Each record should be given again exactly, and any picture in it left out.
Material for this task: Begin
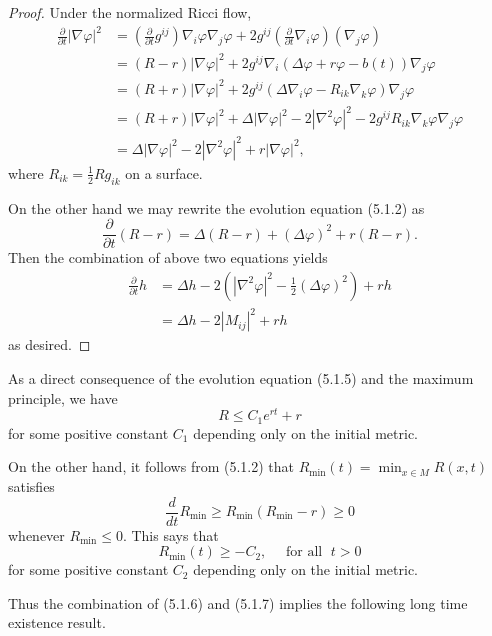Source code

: \begin{proof}
Under the normalized Ricci flow,
\begin{align*}
\frac{\partial}{\partial t}|\nabla \varphi|^2& =
\left(\frac{\partial}{\partial t}g^{ij}\right)
\nabla_i\varphi\nabla_j\varphi+2g^{ij}\left(\frac{\partial}{\partial
t}\nabla_i\varphi\right)(\nabla_j\varphi)\\
&  =(R-r)|\nabla\varphi|^2+2g^{ij}\nabla_i
(\Delta\varphi+r\varphi-b(t))\nabla_j\varphi\\
&  =(R+r)|\nabla\varphi|^2+2g^{ij}
(\Delta\nabla_i\varphi-R_{ik}\nabla_k\varphi)\nabla_j\varphi\\
&  =(R+r)|\nabla\varphi|^2+\Delta|\nabla\varphi|^2
-2|\nabla^2\varphi|^2-2g^{ij}R_{ik}\nabla_k\varphi\nabla_j\varphi\\
&
=\Delta|\nabla\varphi|^2-2|\nabla^2\varphi|^2+r|\nabla\varphi|^2,
\end{align*}
where $R_{ik}=\frac{1}{2}Rg_{ik}$ on a surface.

On the other hand we may rewrite the evolution equation (5.1.2) as
$$
\frac{\partial}{\partial t}(R-r)=\Delta(R-r)+(\Delta
\varphi)^2+r(R-r).
$$
Then the combination of above two equations yields
\begin{align*}
\frac{\partial}{\partial t}h&  =\Delta
h-2(|\nabla^2\varphi|^2-\frac{1}{2}(\Delta\varphi)^2)+rh\\
&  =\Delta h-2|M_{ij}|^2+rh
\end{align*}
as desired.
\end{proof}

As a direct consequence of the evolution equation (5.1.5) and the
maximum principle, we have \begin{equation}
R\leq C_1e^{rt}+r %
\end{equation} for some positive constant $C_1$ depending only on the initial
metric.

On the other hand, it follows from (5.1.2) that
$R_{\min}(t)=\min_{x\in M}R(x,t)$ satisfies
$$
\frac{d}{dt}R_{\min}\geq R_{\min}(R_{\min}-r)\geq 0
$$
whenever $R_{\min}\leq 0$. This says that \begin{equation}
R_{\min}(t)\geq-C_2, \quad\text{ for all }\; t>0 %
\end{equation} for some positive constant $C_2$ depending only on the initial
metric.

Thus the combination of (5.1.6) and (5.1.7) implies the following
long time existence result.


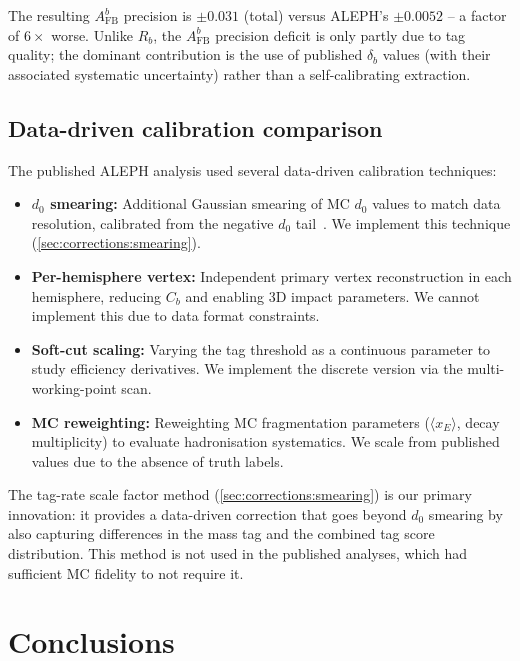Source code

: \documentclass[11pt,a4paper]{article}
\begin{document}
The resulting $A_\text{FB}^b$ precision is
$\pm 0.031$ (total) versus ALEPH's $\pm 0.0052$ -- a factor
of $6\times$ worse.
Unlike $R_b$, the $A_\text{FB}^b$ precision deficit is only
partly due to tag quality; the dominant contribution is the
use of published $\delta_b$ values (with their associated
systematic uncertainty) rather than a self-calibrating extraction.

\subsection{Data-driven calibration comparison}
\label{sec:method:calibration}

The published ALEPH analysis used several data-driven calibration
techniques:
\begin{itemize}
\item \textbf{$d_0$ smearing:} Additional Gaussian smearing of MC
  $d_0$ values to match data resolution, calibrated from the
  negative $d_0$ tail~\cite{ALEPH:Rb:precise}.
  We implement this technique (\cref{sec:corrections:smearing}).
\item \textbf{Per-hemisphere vertex:} Independent primary vertex
  reconstruction in each hemisphere, reducing $C_b$ and enabling
  3D impact parameters.
  We cannot implement this due to data format constraints.
\item \textbf{Soft-cut scaling:} Varying the tag threshold as a
  continuous parameter to study efficiency derivatives.
  We implement the discrete version via the multi-working-point
  scan.
\item \textbf{MC reweighting:} Reweighting MC fragmentation
  parameters ($\langle x_E \rangle$, decay multiplicity) to
  evaluate hadronisation systematics.
  We scale from published values due to the absence of truth
  labels.
\end{itemize}

The tag-rate scale factor method (\cref{sec:corrections:smearing})
is our primary innovation: it provides a data-driven correction
that goes beyond $d_0$ smearing by also capturing differences in
the mass tag and the combined tag score distribution.
This method is not used in the published analyses, which had
sufficient MC fidelity to not require it.

\section{Conclusions}
\label{sec:conclusions}
\end{document}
Material for this task: End
→ Your response:
Source code

: \begin{proof}
Under the normalized Ricci flow,
\begin{align*}
\frac{\partial}{\partial t}|\nabla \varphi|^2& =
\left(\frac{\partial}{\partial t}g^{ij}\right)
\nabla_i\varphi\nabla_j\varphi+2g^{ij}\left(\frac{\partial}{\partial
t}\nabla_i\varphi\right)(\nabla_j\varphi)\\
&  =(R-r)|\nabla\varphi|^2+2g^{ij}\nabla_i
(\Delta\varphi+r\varphi-b(t))\nabla_j\varphi\\
&  =(R+r)|\nabla\varphi|^2+2g^{ij}
(\Delta\nabla_i\varphi-R_{ik}\nabla_k\varphi)\nabla_j\varphi\\
&  =(R+r)|\nabla\varphi|^2+\Delta|\nabla\varphi|^2
-2|\nabla^2\varphi|^2-2g^{ij}R_{ik}\nabla_k\varphi\nabla_j\varphi\\
&
=\Delta|\nabla\varphi|^2-2|\nabla^2\varphi|^2+r|\nabla\varphi|^2,
\end{align*}
where $R_{ik}=\frac{1}{2}Rg_{ik}$ on a surface.

On the other hand we may rewrite the evolution equation (5.1.2) as
$$
\frac{\partial}{\partial t}(R-r)=\Delta(R-r)+(\Delta
\varphi)^2+r(R-r).
$$
Then the combination of above two equations yields
\begin{align*}
\frac{\partial}{\partial t}h&  =\Delta
h-2(|\nabla^2\varphi|^2-\frac{1}{2}(\Delta\varphi)^2)+rh\\
&  =\Delta h-2|M_{ij}|^2+rh
\end{align*}
as desired.
\end{proof}

As a direct consequence of the evolution equation (5.1.5) and the
maximum principle, we have \begin{equation}
R\leq C_1e^{rt}+r %
\end{equation} for some positive constant $C_1$ depending only on the initial
metric.

On the other hand, it follows from (5.1.2) that
$R_{\min}(t)=\min_{x\in M}R(x,t)$ satisfies
$$
\frac{d}{dt}R_{\min}\geq R_{\min}(R_{\min}-r)\geq 0
$$
whenever $R_{\min}\leq 0$. This says that \begin{equation}
R_{\min}(t)\geq-C_2, \quad\text{ for all }\; t>0 %
\end{equation} for some positive constant $C_2$ depending only on the initial
metric.

Thus the combination of (5.1.6) and (5.1.7) implies the following
long time existence result.


Source code

: \documentclass[11pt,a4paper]{article}
\begin{document}
The resulting $A_\text{FB}^b$ precision is
$\pm 0.031$ (total) versus ALEPH's $\pm 0.0052$ -- a factor
of $6\times$ worse.
Unlike $R_b$, the $A_\text{FB}^b$ precision deficit is only
partly due to tag quality; the dominant contribution is the
use of published $\delta_b$ values (with their associated
systematic uncertainty) rather than a self-calibrating extraction.

\subsection{Data-driven calibration comparison}
\label{sec:method:calibration}

The published ALEPH analysis used several data-driven calibration
techniques:
\begin{itemize}
\item \textbf{$d_0$ smearing:} Additional Gaussian smearing of MC
  $d_0$ values to match data resolution, calibrated from the
  negative $d_0$ tail~\cite{ALEPH:Rb:precise}.
  We implement this technique (\cref{sec:corrections:smearing}).
\item \textbf{Per-hemisphere vertex:} Independent primary vertex
  reconstruction in each hemisphere, reducing $C_b$ and enabling
  3D impact parameters.
  We cannot implement this due to data format constraints.
\item \textbf{Soft-cut scaling:} Varying the tag threshold as a
  continuous parameter to study efficiency derivatives.
  We implement the discrete version via the multi-working-point
  scan.
\item \textbf{MC reweighting:} Reweighting MC fragmentation
  parameters ($\langle x_E \rangle$, decay multiplicity) to
  evaluate hadronisation systematics.
  We scale from published values due to the absence of truth
  labels.
\end{itemize}

The tag-rate scale factor method (\cref{sec:corrections:smearing})
is our primary innovation: it provides a data-driven correction
that goes beyond $d_0$ smearing by also capturing differences in
the mass tag and the combined tag score distribution.
This method is not used in the published analyses, which had
sufficient MC fidelity to not require it.

\section{Conclusions}
\label{sec:conclusions}
\end{document}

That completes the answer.